For its part, JasperSoft, by the way, is also planning an HP-UX edition of its BI server, along with Professional--as opposed to open source--iteration of a third BI product, known as JasperReports.
On the Linux OS side, both vendors now certify their products for Red Hat and Novell SUSE distributions only. "We've been pretty market-centric with certification. But we're not on a hook with a contract-bound SLA (software license agreement). Pick your favorite distribution. A lot of people are successfully using our software with Debian, for example, doing their own development," Klawans told LinuxPlanet.
Vendors' decisions around platform support also hinge strongly on the skill sets of their targeted sets of customers.
According to Hearn, SAP chose Linux as the platform for its accelerator precisely because, as an 'optimzation' for NetWeaver, the product is used directly by IT departments, as opposed to end customers.
Desktop BI is a different matter, though. Moreover, many businesses still rely heavily--or even entirely--on Windows at the network level, said Nick Halsey, VP of marketing at JasperSoft, an open source start-up formed from long-time BI software firm Brio.
Halsey added that reliance on Linux is particularly strong among SMBs, one of JasperSoft's target markets with its trio of open source BI products.
"We're also completely embeddable," according to Klawans. JasperSoft's BI software has been embedded into products from companies ranging from Open Country to IBM's Rational business unit.
In fact, SMBs are just the sorts of customers traditionally served by VARs. Consequently, JasperSoft recently signed up as a member of Novell's PartnerNet program.

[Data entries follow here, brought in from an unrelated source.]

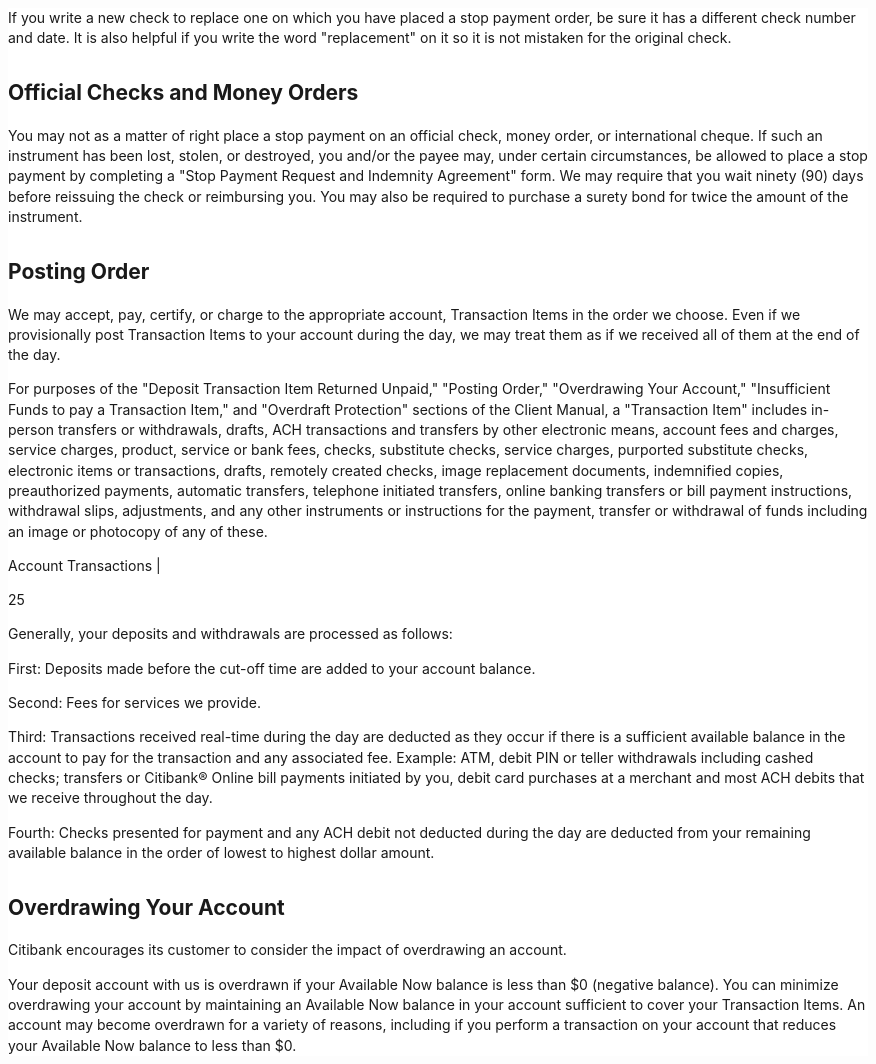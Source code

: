If you write a new check to replace one on which you have placed a stop payment order, be sure it has a different check number and date. It is also helpful if you write the word "replacement" on it so it is not mistaken for the original check.

## Official Checks and Money Orders

You may not as a matter of right place a stop payment on an official check, money order, or international cheque. If such an instrument has been lost, stolen, or destroyed, you and/or the payee may, under certain circumstances, be allowed to place a stop payment by completing a "Stop Payment Request and Indemnity Agreement" form. We may require that you wait ninety (90) days before reissuing the check or reimbursing you. You may also be required to purchase a surety bond for twice the amount of the instrument.

## Posting Order

We may accept, pay, certify, or charge to the appropriate account, Transaction Items in the order we choose. Even if we provisionally post Transaction Items to your account during the day, we may treat them as if we received all of them at the end of the day.

For purposes of the "Deposit Transaction Item Returned Unpaid," "Posting Order," "Overdrawing Your Account," "Insufficient Funds to pay a Transaction Item," and "Overdraft Protection" sections of the Client Manual, a "Transaction Item" includes in-person transfers or withdrawals, drafts, ACH transactions and transfers by other electronic means, account fees and charges, service charges, product, service or bank fees, checks, substitute checks, service charges, purported substitute checks, electronic items or transactions, drafts, remotely created checks, image replacement documents, indemnified copies, preauthorized payments, automatic transfers, telephone initiated transfers, online banking transfers or bill payment instructions, withdrawal slips, adjustments, and any other instruments or instructions for the payment, transfer or withdrawal of funds including an image or photocopy of any of these.

Account Transactions |

25

Generally, your deposits and withdrawals are processed as follows:

First: Deposits made before the cut-off time are added to your account balance.

Second: Fees for services we provide.

Third: Transactions received real-time during the day are deducted as they occur if there is a sufficient available balance in the account to pay for the transaction and any associated fee. Example: ATM, debit PIN or teller withdrawals including cashed checks; transfers or Citibank® Online bill payments initiated by you, debit card purchases at a merchant and most ACH debits that we receive throughout the day.

Fourth: Checks presented for payment and any ACH debit not deducted during the day are deducted from your remaining available balance in the order of lowest to highest dollar amount.

## Overdrawing Your Account

Citibank encourages its customer to consider the impact of overdrawing an account.

Your deposit account with us is overdrawn if your Available Now balance is less than $0 (negative balance). You can minimize overdrawing your account by maintaining an Available Now balance in your account sufficient to cover your Transaction Items. An account may become overdrawn for a variety of reasons, including if you perform a transaction on your account that reduces your Available Now balance to less than $0.
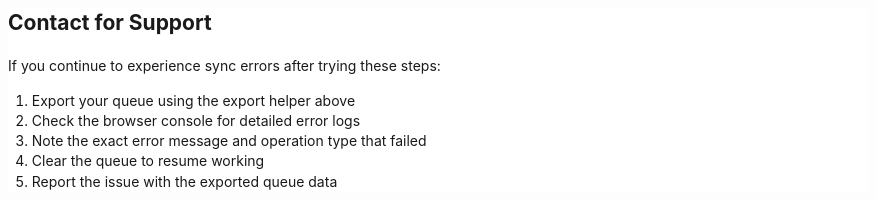 ## Contact for Support

If you continue to experience sync errors after trying these steps:

1. Export your queue using the export helper above
2. Check the browser console for detailed error logs
3. Note the exact error message and operation type that failed
4. Clear the queue to resume working
5. Report the issue with the exported queue data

JasperSoft is also aiming the offerings at nontraditional BI users in large enterprise settings--people other than the business analysts who've historically been BI customer mainstays.

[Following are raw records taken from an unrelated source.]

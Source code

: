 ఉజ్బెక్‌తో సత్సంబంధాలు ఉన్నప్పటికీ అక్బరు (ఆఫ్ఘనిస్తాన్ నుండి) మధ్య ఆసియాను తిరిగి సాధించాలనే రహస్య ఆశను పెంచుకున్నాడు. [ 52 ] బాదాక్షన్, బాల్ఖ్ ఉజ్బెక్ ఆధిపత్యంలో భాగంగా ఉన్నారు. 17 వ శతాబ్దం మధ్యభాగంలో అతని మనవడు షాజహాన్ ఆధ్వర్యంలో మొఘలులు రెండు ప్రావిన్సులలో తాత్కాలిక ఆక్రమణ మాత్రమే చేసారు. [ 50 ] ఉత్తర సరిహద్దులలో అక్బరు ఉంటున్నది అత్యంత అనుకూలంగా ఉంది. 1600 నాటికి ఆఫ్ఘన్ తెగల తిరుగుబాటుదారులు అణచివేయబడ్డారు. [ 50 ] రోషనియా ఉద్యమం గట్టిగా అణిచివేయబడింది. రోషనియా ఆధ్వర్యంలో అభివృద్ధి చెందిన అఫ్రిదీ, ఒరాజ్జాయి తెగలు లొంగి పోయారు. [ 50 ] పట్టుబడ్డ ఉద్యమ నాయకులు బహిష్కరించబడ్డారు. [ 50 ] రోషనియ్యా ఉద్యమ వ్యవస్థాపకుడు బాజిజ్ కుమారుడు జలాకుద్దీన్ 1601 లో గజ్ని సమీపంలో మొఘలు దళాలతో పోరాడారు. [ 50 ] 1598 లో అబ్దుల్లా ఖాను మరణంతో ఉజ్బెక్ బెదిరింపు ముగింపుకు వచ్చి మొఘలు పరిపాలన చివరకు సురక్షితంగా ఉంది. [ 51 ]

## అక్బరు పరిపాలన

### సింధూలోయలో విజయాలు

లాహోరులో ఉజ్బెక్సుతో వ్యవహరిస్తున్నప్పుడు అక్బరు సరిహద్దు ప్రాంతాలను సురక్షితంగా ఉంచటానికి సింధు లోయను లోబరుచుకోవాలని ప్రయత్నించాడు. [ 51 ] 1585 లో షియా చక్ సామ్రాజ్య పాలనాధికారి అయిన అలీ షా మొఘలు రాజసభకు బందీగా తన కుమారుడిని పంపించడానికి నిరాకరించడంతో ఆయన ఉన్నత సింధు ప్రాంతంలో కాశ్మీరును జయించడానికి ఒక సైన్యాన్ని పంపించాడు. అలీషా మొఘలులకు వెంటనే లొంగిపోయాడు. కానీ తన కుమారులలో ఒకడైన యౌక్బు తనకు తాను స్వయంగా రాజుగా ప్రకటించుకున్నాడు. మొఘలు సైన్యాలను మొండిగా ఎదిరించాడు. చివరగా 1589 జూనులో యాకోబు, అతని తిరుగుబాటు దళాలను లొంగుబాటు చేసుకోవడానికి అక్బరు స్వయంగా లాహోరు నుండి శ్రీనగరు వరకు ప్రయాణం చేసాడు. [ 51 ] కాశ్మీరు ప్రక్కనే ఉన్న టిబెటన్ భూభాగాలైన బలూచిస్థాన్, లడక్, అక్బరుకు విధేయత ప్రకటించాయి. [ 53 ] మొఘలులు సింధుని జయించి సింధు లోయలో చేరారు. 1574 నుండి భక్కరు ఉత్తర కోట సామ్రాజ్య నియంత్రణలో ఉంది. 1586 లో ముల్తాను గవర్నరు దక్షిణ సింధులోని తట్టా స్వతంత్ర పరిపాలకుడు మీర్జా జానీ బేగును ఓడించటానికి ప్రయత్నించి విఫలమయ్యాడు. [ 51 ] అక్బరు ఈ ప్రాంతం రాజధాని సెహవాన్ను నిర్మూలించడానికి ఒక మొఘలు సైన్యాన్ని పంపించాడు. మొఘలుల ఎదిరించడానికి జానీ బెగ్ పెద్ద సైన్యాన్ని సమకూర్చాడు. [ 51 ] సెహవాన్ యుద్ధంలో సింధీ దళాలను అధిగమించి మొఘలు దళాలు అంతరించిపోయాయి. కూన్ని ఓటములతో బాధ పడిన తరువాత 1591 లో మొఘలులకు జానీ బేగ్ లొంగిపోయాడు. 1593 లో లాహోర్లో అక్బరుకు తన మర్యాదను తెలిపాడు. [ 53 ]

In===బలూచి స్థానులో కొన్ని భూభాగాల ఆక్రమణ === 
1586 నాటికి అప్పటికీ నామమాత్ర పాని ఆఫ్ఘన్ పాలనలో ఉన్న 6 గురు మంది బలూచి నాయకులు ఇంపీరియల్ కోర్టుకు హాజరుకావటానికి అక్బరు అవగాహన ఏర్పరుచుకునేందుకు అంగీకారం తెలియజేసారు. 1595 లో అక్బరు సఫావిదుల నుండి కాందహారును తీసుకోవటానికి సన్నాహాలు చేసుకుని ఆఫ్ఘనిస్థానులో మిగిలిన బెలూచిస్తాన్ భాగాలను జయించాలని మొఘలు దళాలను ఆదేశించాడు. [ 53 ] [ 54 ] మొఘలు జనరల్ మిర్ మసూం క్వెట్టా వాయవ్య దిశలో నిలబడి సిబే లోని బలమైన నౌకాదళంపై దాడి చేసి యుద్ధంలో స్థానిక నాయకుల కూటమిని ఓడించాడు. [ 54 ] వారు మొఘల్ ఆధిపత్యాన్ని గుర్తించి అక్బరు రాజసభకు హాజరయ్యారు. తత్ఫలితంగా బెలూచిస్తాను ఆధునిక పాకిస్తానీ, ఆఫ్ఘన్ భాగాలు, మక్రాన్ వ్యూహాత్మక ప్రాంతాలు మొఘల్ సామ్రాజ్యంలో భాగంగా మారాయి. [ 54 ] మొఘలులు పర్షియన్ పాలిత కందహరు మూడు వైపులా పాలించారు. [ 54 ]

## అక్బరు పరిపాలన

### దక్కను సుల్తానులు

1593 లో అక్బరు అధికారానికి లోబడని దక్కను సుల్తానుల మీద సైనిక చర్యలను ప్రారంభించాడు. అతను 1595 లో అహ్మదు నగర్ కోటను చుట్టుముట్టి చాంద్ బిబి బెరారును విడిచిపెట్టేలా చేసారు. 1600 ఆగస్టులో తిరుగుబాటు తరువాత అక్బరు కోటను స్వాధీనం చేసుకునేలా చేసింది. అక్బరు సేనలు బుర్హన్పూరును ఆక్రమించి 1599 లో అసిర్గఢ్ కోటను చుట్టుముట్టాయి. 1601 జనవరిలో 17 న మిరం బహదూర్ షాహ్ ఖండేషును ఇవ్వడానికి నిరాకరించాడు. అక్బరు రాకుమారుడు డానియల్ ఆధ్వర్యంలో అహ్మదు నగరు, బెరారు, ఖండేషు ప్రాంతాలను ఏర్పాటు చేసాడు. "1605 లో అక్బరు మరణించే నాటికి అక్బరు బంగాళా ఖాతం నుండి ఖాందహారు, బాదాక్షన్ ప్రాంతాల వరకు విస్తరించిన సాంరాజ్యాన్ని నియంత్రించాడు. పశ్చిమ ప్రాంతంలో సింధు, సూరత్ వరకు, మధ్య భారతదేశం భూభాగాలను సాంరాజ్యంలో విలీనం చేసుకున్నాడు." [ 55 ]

On the whole, Halsey expects that JasperSoft's moves around Linux and open source will help to expand the market for BI products and services.
Indeed, open source software is already soaring, even beyond Linux implementations, according to some industry analysts. In a recent study of more than 5,000 developers in 116 countries, industry research firm IDC discovered that open source software is being used by about 71 percent of developers--and that it's already in production at 54 percent of the organizations hiring these developers.

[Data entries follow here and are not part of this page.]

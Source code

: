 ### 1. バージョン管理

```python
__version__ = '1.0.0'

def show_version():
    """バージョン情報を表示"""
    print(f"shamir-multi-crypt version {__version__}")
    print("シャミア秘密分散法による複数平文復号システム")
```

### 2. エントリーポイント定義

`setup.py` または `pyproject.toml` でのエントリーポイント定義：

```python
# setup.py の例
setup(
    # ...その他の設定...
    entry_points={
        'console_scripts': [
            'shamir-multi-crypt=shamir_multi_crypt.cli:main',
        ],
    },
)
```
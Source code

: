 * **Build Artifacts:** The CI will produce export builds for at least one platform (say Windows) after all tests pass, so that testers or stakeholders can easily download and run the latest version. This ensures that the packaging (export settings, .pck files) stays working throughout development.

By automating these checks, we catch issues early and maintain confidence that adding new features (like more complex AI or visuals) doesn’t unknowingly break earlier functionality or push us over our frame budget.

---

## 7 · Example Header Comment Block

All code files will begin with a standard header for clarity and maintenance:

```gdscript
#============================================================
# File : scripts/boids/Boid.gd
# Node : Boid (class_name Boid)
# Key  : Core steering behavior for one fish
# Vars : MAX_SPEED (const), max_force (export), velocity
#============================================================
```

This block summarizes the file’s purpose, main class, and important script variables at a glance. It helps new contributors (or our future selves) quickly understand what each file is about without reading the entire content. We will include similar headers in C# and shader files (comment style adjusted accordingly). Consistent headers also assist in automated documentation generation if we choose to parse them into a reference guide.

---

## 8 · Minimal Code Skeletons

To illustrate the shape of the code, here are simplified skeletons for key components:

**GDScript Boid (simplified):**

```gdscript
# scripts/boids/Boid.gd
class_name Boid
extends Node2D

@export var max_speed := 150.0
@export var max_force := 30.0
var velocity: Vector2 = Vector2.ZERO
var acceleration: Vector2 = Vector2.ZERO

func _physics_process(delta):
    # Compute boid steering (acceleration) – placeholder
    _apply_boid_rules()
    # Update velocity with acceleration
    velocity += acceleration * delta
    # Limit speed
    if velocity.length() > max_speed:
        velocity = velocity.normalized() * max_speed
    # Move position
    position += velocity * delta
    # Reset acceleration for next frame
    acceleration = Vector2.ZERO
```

The rise of open source is also spurring new business models among providers, according to Dr. Anthony Picardi, IDC's senior VP of Global Software Research.
Business requirements will shift from acquiring new customers to sustaining new ones, and the competitive landscape will respond by placing a stronger emphasis on cost savings, "sustaining innovations" for customers, and extending mainstream software to "new market segments that are willing to pay only a fraction of conventional software license fees," Picardi wrote in a recent report.
As a locus of industry growth, BI seems to be one area where new business models are cropping up fast.
With its new Professional line-up, for instance, JasperSoft has started offering 24-by-7 support. "For [the] open source editions, though, support is only available during business hours," Halsey told LinuxPlanet. Open source customers can pay for support on a per incident basis.
The JasperSoft execs also cited recent changes in JasperSoft's product release and commitment schedules. For open source products, the company will now put out about two or three new software releases per year, although support will only be available for the two most recent releases.
The Professional edition, on the other hand, will revolve around a nine-month release schedule.
"The primary difference is the commercial license," Klawans said. "ISVs who are developing products want a less hectic schedule with longer-term support commitments."